Dans un premier article, l'auteur a évoqué le contexte historique et géopolitique dans lequel s'est constituée l'Association des Nations de l'Asie du Sud-Est, plus connue sous le nom d'ASEAN. Dans cette seconde partie, il aborde les conditions dans lesquelles cette organisation régionale s'est structurée et la manière dont elle s'est imposée sur la scène internationale grâce à sa cohésion interne.

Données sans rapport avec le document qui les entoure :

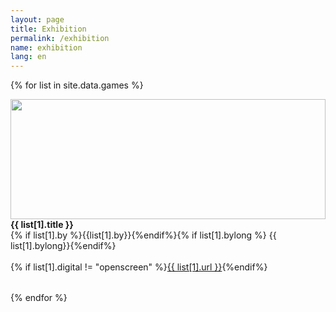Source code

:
 ```yaml
---
layout: page
title: Exhibition
permalink: /exhibition
name: exhibition
lang: en
---
```



{% for list in site.data.games %}
<div class="row blog-list">
  <div class="third">
  	<a class="image" {% if list[1].digital != "openscreen" %}href="{{ list[1].url }}"{%endif%}><img style="width: 100%; object-fit: cover; height: 12rem; margin:0;" src="{{ site.baseurl }}/assets/img/{{ list[1].img }}"></a>
  </div>
  <div class="two-third" style="padding-bottom:2rem">
  	<b>{{ list[1].title }}</b><br>{% if list[1].by %}{{list[1].by}}{%endif%}{% if list[1].bylong %} {{ list[1].bylong}}{%endif%}<br><br>{% if list[1].digital != "openscreen" %}<a href="{{ list[1].url }}">{{ list[1].url }}</a>{%endif%}
  </div>
</div>
{% endfor %}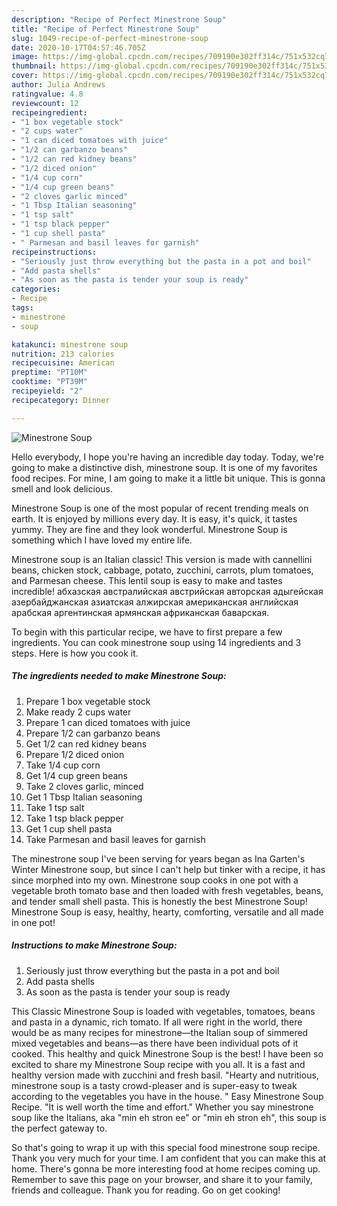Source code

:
 ```yaml
---
description: "Recipe of Perfect Minestrone Soup"
title: "Recipe of Perfect Minestrone Soup"
slug: 1049-recipe-of-perfect-minestrone-soup
date: 2020-10-17T04:57:46.705Z
image: https://img-global.cpcdn.com/recipes/709190e302ff314c/751x532cq70/minestrone-soup-recipe-main-photo.jpg
thumbnail: https://img-global.cpcdn.com/recipes/709190e302ff314c/751x532cq70/minestrone-soup-recipe-main-photo.jpg
cover: https://img-global.cpcdn.com/recipes/709190e302ff314c/751x532cq70/minestrone-soup-recipe-main-photo.jpg
author: Julia Andrews
ratingvalue: 4.8
reviewcount: 12
recipeingredient:
- "1 box vegetable stock"
- "2 cups water"
- "1 can diced tomatoes with juice"
- "1/2 can garbanzo beans"
- "1/2 can red kidney beans"
- "1/2 diced onion"
- "1/4 cup corn"
- "1/4 cup green beans"
- "2 cloves garlic minced"
- "1 Tbsp Italian seasoning"
- "1 tsp salt"
- "1 tsp black pepper"
- "1 cup shell pasta"
- " Parmesan and basil leaves for garnish"
recipeinstructions:
- "Seriously just throw everything but the pasta in a pot and boil"
- "Add pasta shells"
- "As soon as the pasta is tender your soup is ready"
categories:
- Recipe
tags:
- minestrone
- soup

katakunci: minestrone soup 
nutrition: 213 calories
recipecuisine: American
preptime: "PT10M"
cooktime: "PT39M"
recipeyield: "2"
recipecategory: Dinner

---
```



![Minestrone Soup](https://img-global.cpcdn.com/recipes/709190e302ff314c/751x532cq70/minestrone-soup-recipe-main-photo.jpg)

Hello everybody, I hope you're having an incredible day today. Today, we're going to make a distinctive dish, minestrone soup. It is one of my favorites food recipes. For mine, I am going to make it a little bit unique. This is gonna smell and look delicious.

Minestrone Soup is one of the most popular of recent trending meals on earth. It is enjoyed by millions every day. It is easy, it's quick, it tastes yummy. They are fine and they look wonderful. Minestrone Soup is something which I have loved my entire life.

Minestrone soup is an Italian classic! This version is made with cannellini beans, chicken stock, cabbage, potato, zucchini, carrots, plum tomatoes, and Parmesan cheese. This lentil soup is easy to make and tastes incredible! абхазская австралийская австрийская авторская адыгейская азербайджанская азиатская алжирская американская английская арабская аргентинская армянская африканская баварская.


To begin with this particular recipe, we have to first prepare a few ingredients. You can cook minestrone soup using 14 ingredients and 3 steps. Here is how you cook it.

<!--inarticleads1-->

##### The ingredients needed to make Minestrone Soup:

1. Prepare 1 box vegetable stock
1. Make ready 2 cups water
1. Prepare 1 can diced tomatoes with juice
1. Prepare 1/2 can garbanzo beans
1. Get 1/2 can red kidney beans
1. Prepare 1/2 diced onion
1. Take 1/4 cup corn
1. Get 1/4 cup green beans
1. Take 2 cloves garlic, minced
1. Get 1 Tbsp Italian seasoning
1. Take 1 tsp salt
1. Take 1 tsp black pepper
1. Get 1 cup shell pasta
1. Take  Parmesan and basil leaves for garnish


The minestrone soup I&#39;ve been serving for years began as Ina Garten&#39;s Winter Minestrone soup, but since I can&#39;t help but tinker with a recipe, it has since morphed into my own. Minestrone soup cooks in one pot with a vegetable broth tomato base and then loaded with fresh vegetables, beans, and tender small shell pasta. This is honestly the best Minestrone Soup! Minestrone Soup is easy, healthy, hearty, comforting, versatile and all made in one pot! 

<!--inarticleads2-->

##### Instructions to make Minestrone Soup:

1. Seriously just throw everything but the pasta in a pot and boil
1. Add pasta shells
1. As soon as the pasta is tender your soup is ready


This Classic Minestrone Soup is loaded with vegetables, tomatoes, beans and pasta in a dynamic, rich tomato. If all were right in the world, there would be as many recipes for minestrone—the Italian soup of simmered mixed vegetables and beans—as there have been individual pots of it cooked. This healthy and quick Minestrone Soup is the best! I have been so excited to share my Minestrone Soup recipe with you all. It is a fast and healthy version made with zucchini and fresh basil. &#34;Hearty and nutritious, minestrone soup is a tasty crowd-pleaser and is super-easy to tweak according to the vegetables you have in the house. &#34; Easy Minestrone Soup Recipe. &#34;It is well worth the time and effort.&#34; Whether you say minestrone soup like the Italians, aka &#34;min eh stron ee&#34; or &#34;min eh stron eh&#34;, this soup is the perfect gateway to. 

So that's going to wrap it up with this special food minestrone soup recipe. Thank you very much for your time. I am confident that you can make this at home. There's gonna be more interesting food at home recipes coming up. Remember to save this page on your browser, and share it to your family, friends and colleague. Thank you for reading. Go on get cooking!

L'Association des Nations de l'Asie du Sud-Est (ASEAN) - (II) Évolution interne et rayonnement extérieur
Douze ans se sont écoulés depuis la création de l’ASEAN. Le délai est suffisant pour permettre de dresser un bilan de cette entreprise dont l’acte de naissance officiel est constitué par la déclaration de Bangkok du 8 août 1967. Nous allons d’abord voir les circonstances qui ont abouti à l’élaboration et à l’adoption de ce texte, puis les conséquences qui en ont résulté pour la construction de l’Association. Celle-ci a rencontré des difficultés internes mais remporte en revanche des succès évidents. Une telle étude doit aussi se mener en examinant le cadre international dans lequel l’ASEAN doit vivre, sur le plan politique et économique.
La prise de conscience d’une solidarité
Dès la fin de la seconde guerre mondiale, Pridi Panomyong, alors Premier ministre d’une Thaïlande redevenue provisoirement Siam pour faire oublier sa collusion avec les Japonais, propose une sorte d’union très lâche entre son pays et ce qui constituait encore une Indochine française déjà menacée sinon chancelante. Pridi est à la fois un « homme de gauche » – il devait passer une bonne partie de son exil ultérieur à Pékin – et un protégé des Américains pour n’avoir pas cédé aux séductions japonaises. Sa proposition est dirigée en fait contre la France ou, du moins, est considérée comme telle à Paris. Elle aurait peut-être fourni une échappatoire au guêpier indochinois, mais restera sans suite. Les militaires siamois, qui ont tôt fait de chasser Pridi et de reprendre le contrôle de la Thaïlande, préfèrent élargir leur solidarité géographique à d’autres pays situés en Asie ou ayant encore des responsabilités sur ce continent. C’est, en 1954, l’Organisation du Traité de l’Asie du Sud-Est (OTASE) dont l’initiative revient à John Foster Dulles, soucieux de renforcer la cohésion des alliés des États-Unis en Asie face aux pays socialistes, encore solidaires, qui viennent de remporter un succès éclatant par Viet-Minh interposé (1). Au sein de l’OTASE, seuls parmi les futurs partenaires de l’ASEAN, les Philippines et la Thaïlande figurent officiellement comme puissances contractantes. La Grande-Bretagne n’ayant pas encore achevé sa décolonisation en Asie du Sud-Est et se trouvant être signataire du pacte de Manille, la Malaisie et Singapour s’y trouvent de quelque manière indirectement associés, mais à leur corps défendant (2).
Seule l’Indonésie, alors farouchement neutraliste, se tient à l’extérieur de ce pacte militaire et en dénonce violemment les effets qui entraînent certains pays asiatiques dans le sillage de l’« impérialisme ». La conférence de Bandoeng, organisée peu après, en mars 1955, sur l’initiative de Soekarno, constitue une forme de réplique à ce pacte. Elle apparaît aujourd’hui comme à l’origine de ce qui, dans les années soixante, devait devenir le non-alignement grâce à l’intervention de Tito. En 1961, la Malaisie, les Philippines et la Thaïlande jettent simultanément les bases d’un début de coopération en créant une « Association de l’Asie du Sud-Est » dont l’existence est précaire et l’action bien modeste. En 1963, Soekarno tente de rassembler tous les pays de la région ayant subi l’imprégnation ethno-culturelle du monde malais, sous l’appellation synthétique, à la mode indonésienne, de « Maphilindo » (Malaisie, Philippines, Indonésie). Les réticences d’une Malaisie effarouchée par les prétentions hégémoniques et socialisantes de son puissant voisin indonésien provoquent cependant, entre les deux pays, une confrontation particulièrement sévère dans l’île de Kalimantan que se partagent les deux États. Les prétentions de Sabah sur les régions musulmanes de Mindanao et les îles Sulu d’une part, des Philippines sur la majeure partie du Sabah d’autre part enveniment les relations entre Manille et Kuala Lumpur.